Exercise goal: Your answer should consist of every line in the records that holds "textcolor".

# # # # # # #

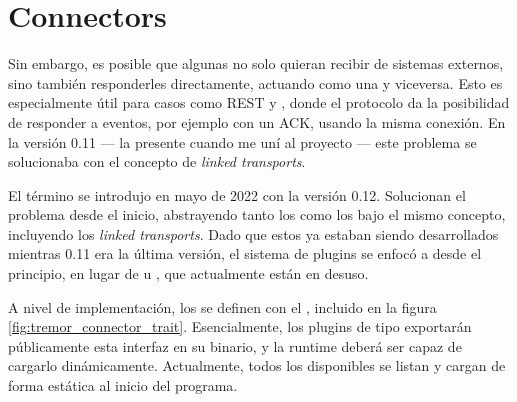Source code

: \section{Connectors}

Sin embargo, es posible que algunas \onramps no solo quieran recibir de sistemas
externos, sino también responderles directamente, actuando como una \offramp y
viceversa. Esto es especialmente útil para casos como REST y \websockets, donde
el protocolo da la posibilidad de responder a eventos, por ejemplo con un ACK,
usando la misma conexión. En la versión 0.11 --- la presente cuando me uní al
proyecto --- este problema se solucionaba con el concepto de \emph{linked
transports}.

El término \connector se introdujo en mayo de 2022 con la versión 0.12.
Solucionan el problema desde el inicio, abstrayendo tanto los \onramps como los
\offramps bajo el mismo concepto, incluyendo los \emph{linked transports}. Dado
que estos ya estaban siendo desarrollados mientras 0.11 era la última versión,
el sistema de plugins se enfocó a \connectors desde el principio, en lugar de
\onramps u \offramps, que actualmente están en desuso.

A nivel de implementación, los \connector se definen con el \trait
{}, incluido en la figura \ref{fig:tremor_connector_trait}.
Esencialmente, los plugins de tipo \connector exportarán públicamente esta
interfaz en su binario, y la runtime deberá ser capaz de cargarlo dinámicamente.
Actualmente, todos los \connectors disponibles se listan y cargan de forma
estática al inicio del programa.

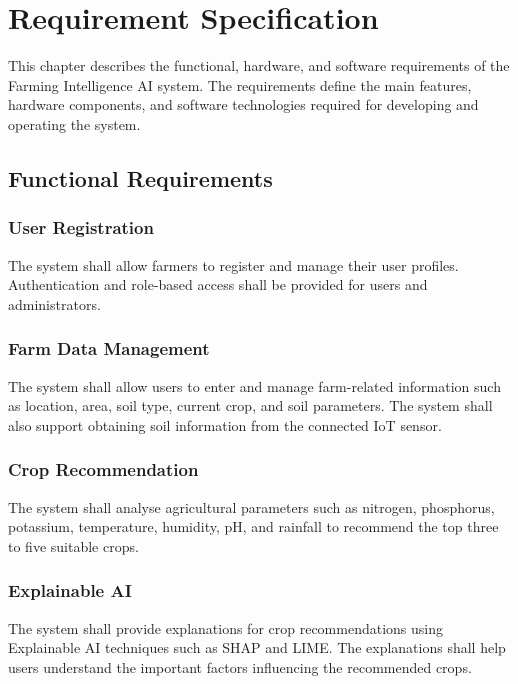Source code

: \chapter{Requirement Specification}

This chapter describes the functional, hardware, and software requirements of the Farming Intelligence AI system. The requirements define the main features, hardware components, and software technologies required for developing and operating the system.

\section{Functional Requirements}

\subsection{User Registration}

The system shall allow farmers to register and manage their user profiles. Authentication and role-based access shall be provided for users and administrators.

\subsection{Farm Data Management}

The system shall allow users to enter and manage farm-related information such as location, area, soil type, current crop, and soil parameters. The system shall also support obtaining soil information from the connected IoT sensor.

\subsection{Crop Recommendation}

The system shall analyse agricultural parameters such as nitrogen, phosphorus, potassium, temperature, humidity, pH, and rainfall to recommend the top three to five suitable crops.

\subsection{Explainable AI}

The system shall provide explanations for crop recommendations using Explainable AI techniques such as SHAP and LIME. The explanations shall help users understand the important factors influencing the recommended crops.

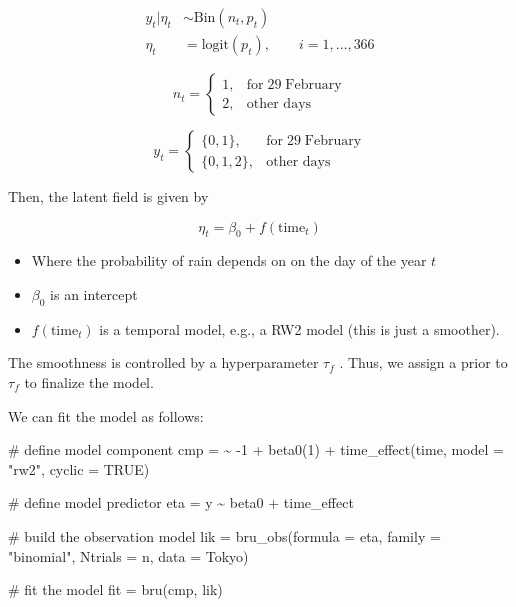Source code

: \documentclass[
  letterpaper,
  DIV=11,
  numbers=noendperiod]{scrartcl}
\newenvironment{Shaded}{\begin{snugshade}}{\end{snugshade}}
\newcommand{\AttributeTok}[1]{\textcolor[rgb]{0.40,0.45,0.13}{#1}}
\newcommand{\CommentTok}[1]{\textcolor[rgb]{0.37,0.37,0.37}{#1}}
\newcommand{\ConstantTok}[1]{\textcolor[rgb]{0.56,0.35,0.01}{#1}}
\newcommand{\DecValTok}[1]{\textcolor[rgb]{0.68,0.00,0.00}{#1}}
\newcommand{\ErrorTok}[1]{\textcolor[rgb]{0.68,0.00,0.00}{#1}}
\newcommand{\FunctionTok}[1]{\textcolor[rgb]{0.28,0.35,0.67}{#1}}
\newcommand{\NormalTok}[1]{\textcolor[rgb]{0.00,0.23,0.31}{#1}}
\newcommand{\OtherTok}[1]{\textcolor[rgb]{0.00,0.23,0.31}{#1}}
\newcommand{\SpecialCharTok}[1]{\textcolor[rgb]{0.37,0.37,0.37}{#1}}
\newcommand{\StringTok}[1]{\textcolor[rgb]{0.13,0.47,0.30}{#1}}
\begin{document}
\[
\begin{aligned}
y_t|\eta_t & \sim\text{Bin}(n_t, p_t) \\
\eta_t &= \text{logit}(p_t),\qquad i = 1,\dots,366
\end{aligned}
\]

\[
n_t = \left\{
 \begin{array}{lr}
1, & \text{for}\; 29\; \text{February}\\
2, & \text{other days}
\end{array}\right.
\]

\[
y_t =
\begin{cases}
\{0,1\}, & \text{for}\; 29\; \text{February}\\
\{0,1,2\}, & \text{other days}
 \end{cases}
\]

Then, the latent field is given by

\[
\eta_t = \beta_0 + f(\text{time}_t)
\]

\begin{itemize}
\item
  Where the probability of rain depends on on the day of the year \(t\)
\item
  \(\beta_0\) is an intercept
\item
  \(f(\text{time}_t)\) is a temporal model, e.g., a RW2 model (this is
  just a smoother).
\end{itemize}

The smoothness is controlled by a hyperparameter \(\tau_f\) . Thus, we
assign a prior to \(\tau_f\) to finalize the model.

We can fit the model as follows:

\begin{Shaded}
\begin{Highlighting}[]
\CommentTok{\# define model component}
\NormalTok{cmp }\OtherTok{=}  \ErrorTok{\textasciitilde{}} \SpecialCharTok{{-}}\DecValTok{1} \SpecialCharTok{+} \FunctionTok{beta0}\NormalTok{(}\DecValTok{1}\NormalTok{) }\SpecialCharTok{+} \FunctionTok{time\_effect}\NormalTok{(time, }\AttributeTok{model =} \StringTok{"rw2"}\NormalTok{, }\AttributeTok{cyclic =} \ConstantTok{TRUE}\NormalTok{)}

\CommentTok{\# define model predictor}
\NormalTok{eta }\OtherTok{=}\NormalTok{ y }\SpecialCharTok{\textasciitilde{}}\NormalTok{ beta0 }\SpecialCharTok{+}\NormalTok{ time\_effect}

\CommentTok{\# build the observation model}
\NormalTok{lik }\OtherTok{=} \FunctionTok{bru\_obs}\NormalTok{(}\AttributeTok{formula =}\NormalTok{ eta,}
              \AttributeTok{family =} \StringTok{"binomial"}\NormalTok{,}
              \AttributeTok{Ntrials =}\NormalTok{ n,}
              \AttributeTok{data =}\NormalTok{ Tokyo)}

\CommentTok{\# fit the model}
\NormalTok{fit }\OtherTok{=} \FunctionTok{bru}\NormalTok{(cmp, lik)}
\end{Highlighting}
\end{Shaded}
\end{document}

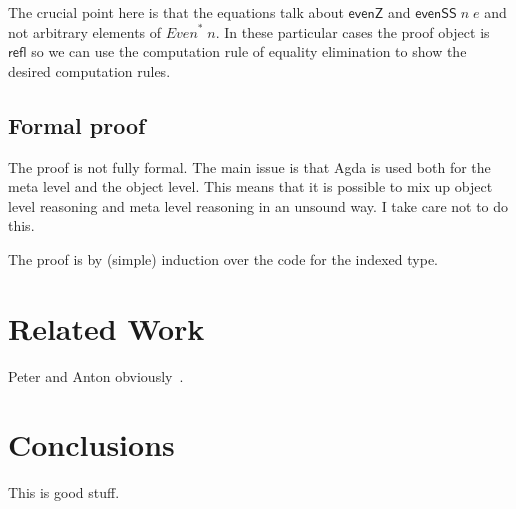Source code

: \documentclass[11pt]{article}
\newcommand{\Varid}[1]{\mathit{#1}}
\begin{document}
The crucial point here is that the equations talk about \ensuremath{\mathsf{evenZ}} and \ensuremath{\mathsf{evenSS}\;\Varid{n}\;\Varid{e}} and not arbitrary elements of \ensuremath{\mathit{Even}^{*}\;\Varid{n}}. In these particular cases the proof
object is \ensuremath{\mathsf{refl}} so we can use the computation rule of equality elimination to
show the desired computation rules.

\subsection{Formal proof}

The proof is not fully formal. The main issue is that Agda is used both for the
meta level and the object level. This means that it is possible to mix up
object level reasoning and meta level reasoning in an unsound way. I take care
not to do this.

The proof is by (simple) induction over the code for the indexed type.

\section{Related Work}

Peter and Anton obviously~\cite{dybjer:indexed-ir}.

\section{Conclusions}

This is good stuff.



\end{document}
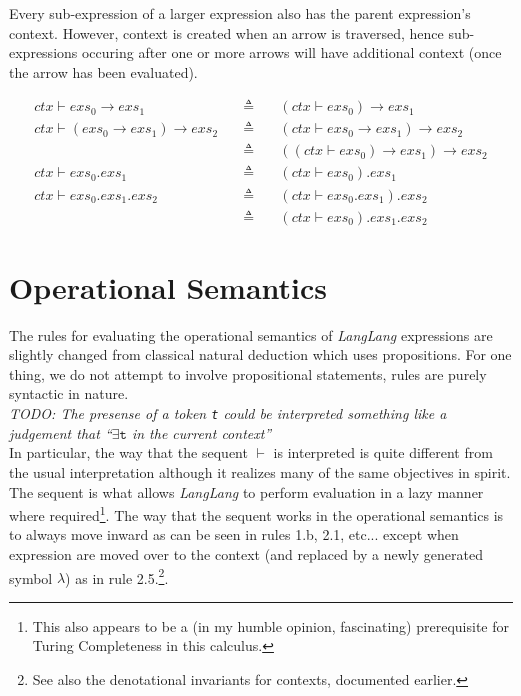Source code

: \documentclass[a4paper,11pt]{article}
\begin{document}
Every sub-expression of a larger expression also has the parent expression's context.
However, context is created when an arrow is traversed, hence sub-expressions occuring after one or more arrows will have additional context (once the arrow has been evaluated).

\begin{eqnarray*}
ctx \vdash exs_0 \rightarrow exs_1 \quad&\triangleq&\quad (ctx \vdash exs_0) \rightarrow exs_1 \\
ctx \vdash (exs_0 \rightarrow exs_1) \rightarrow exs_2 \quad&\triangleq&\quad (ctx \vdash exs_0 \rightarrow exs_1) \rightarrow exs_2 \\
                                                            &\triangleq&\quad ((ctx \vdash exs_0) \rightarrow exs_1) \rightarrow exs_2 \\
ctx \vdash exs_0.exs_1 \quad&\triangleq&\quad (ctx \vdash exs_0).exs_1 \\
ctx \vdash exs_0.exs_1.exs_2 \quad&\triangleq&\quad (ctx \vdash exs_0.exs_1).exs_2 \\
                                  &\triangleq&\quad (ctx \vdash exs_0).exs_1.exs_2
\end{eqnarray*}

\section{Operational Semantics}
The rules for evaluating the operational semantics of \textsl{LangLang} expressions are slightly changed from classical natural deduction which uses propositions.
For one thing, we do not attempt to involve propositional statements, rules are purely syntactic in nature.\\
\emph{TODO: The presense of a token \texttt{t} could be interpreted something like a judgement that ``$\exists\mathtt{t}$ in the current context''}\\

In particular, the way that the sequent $\vdash$ is interpreted is quite different from the usual interpretation although it realizes many of the same objectives in spirit.
The sequent is what allows \textsl{LangLang} to perform evaluation in a lazy manner where required\footnote{This also appears to be a (in my humble opinion, fascinating) prerequisite for Turing Completeness in this calculus.}.
The way that the sequent works in the operational semantics is to always move inward as can be seen in rules 1.b, 2.1, etc... except when expression are moved over to the context (and replaced by a newly generated symbol $\lambda$) as in rule 2.5.\footnote{See also the denotational invariants for contexts, documented earlier.}.
\end{document}
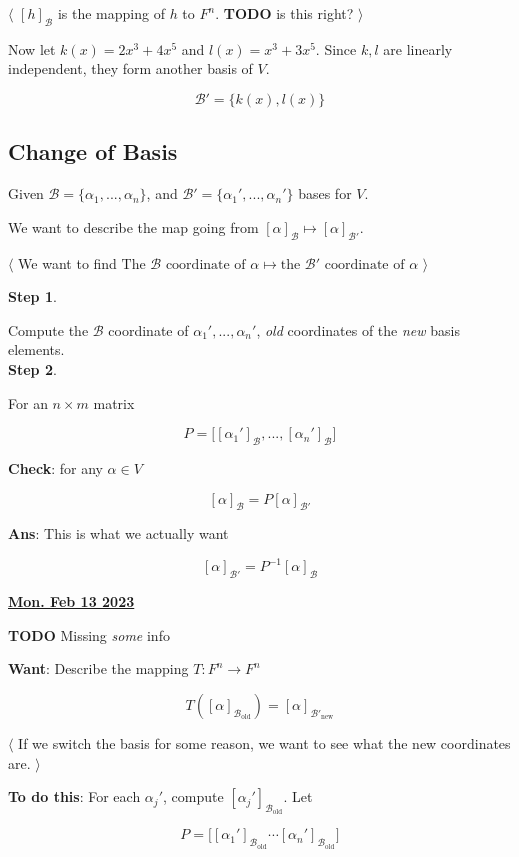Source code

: \documentclass[12pt]{article}
\def\B{\mathcal B}
\newcommand{\btw}[1]{
    $\langle$ #1 $\rangle$
}
\renewcommand{\date}[1]{\underline{\bf #1}}
\newcommand{\TODO}{\color{red}\textbf{TODO}\color{black}}
\begin{document}
    \btw {
      $[h]_{\B}$ is the mapping of $h$ to $F^n$. \TODO{} is this right?
    }

    Now let $k(x) = 2x^3 + 4x^5$ and $l(x) = x^3 + 3x^5$. Since $k, l$ are
    linearly independent, they form another basis of $V$.

    \[
      \B' = \{k(x), l(x)\}
    \]

    \subsection{Change of Basis}

    Given $\B = \{\alpha_1, ..., \alpha_n\}$, and $\B' = \{\alpha_1', ...,
    \alpha_n'\}$ bases for $V$.

    We want to describe the map going from $[\alpha]_{\B} \mapsto
    [\alpha]_{\B'}$.

    \btw{ We want to find $\text{The $\B$ coordinate of $\alpha$} \mapsto
    \text{the $\B'$ coordinate of $\alpha$}$}

    {\bf Step 1}.

    Compute the $\B$ coordinate of $\alpha_1', ..., \alpha_n'$, {\it old}
    coordinates of the {\it new} basis elements. \\

    {\bf Step 2}.

    For an $n \times m$ matrix

    \[
      P = \Big[ [\alpha_1']_{\B}, ..., [\alpha_n']_{\B} \Big]
    \]

    {\bf Check}: for any $\alpha \in V$

    \[
      [\alpha]_{\B} = P [\alpha]_{\B'}
    \]

    {\bf Ans}: This is what we actually want

    \[
      [\alpha]_{\B'} = P^{-1} [\alpha]_{\B}
    \]

    \date{Mon. Feb 13 2023}

    \TODO{} Missing {\it some} info

    {\bf Want}: Describe the mapping $T: F^n \to F^n$

    \[
      T([\alpha]_{\B_\text{old}}) = [\alpha]_{\B'_{\text{new}}}
    \]

    \btw {
      If we switch the basis for some reason, we want to see what the new
      coordinates are.
    }

    {\bf To do this}: For each $\alpha_j'$, compute
    $[\alpha_j']_{\B_\text{old}}$. Let

    \[
      P = \Big[[\alpha_1']_{\B_\text{old}} \cdots [\alpha_n']_{\B_{\text{old}}}\Big]
    \]
\end{document}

# # # # # # #

Output of the exercise:
\newcommand{\AttributeTok}[1]{\textcolor[rgb]{0.40,0.45,0.13}{#1}}
\newcommand{\CommentTok}[1]{\textcolor[rgb]{0.37,0.37,0.37}{#1}}
\newcommand{\ConstantTok}[1]{\textcolor[rgb]{0.56,0.35,0.01}{#1}}
\newcommand{\DecValTok}[1]{\textcolor[rgb]{0.68,0.00,0.00}{#1}}
\newcommand{\ErrorTok}[1]{\textcolor[rgb]{0.68,0.00,0.00}{#1}}
\newcommand{\FunctionTok}[1]{\textcolor[rgb]{0.28,0.35,0.67}{#1}}
\newcommand{\NormalTok}[1]{\textcolor[rgb]{0.00,0.23,0.31}{#1}}
\newcommand{\OtherTok}[1]{\textcolor[rgb]{0.00,0.23,0.31}{#1}}
\newcommand{\SpecialCharTok}[1]{\textcolor[rgb]{0.37,0.37,0.37}{#1}}
\newcommand{\StringTok}[1]{\textcolor[rgb]{0.13,0.47,0.30}{#1}}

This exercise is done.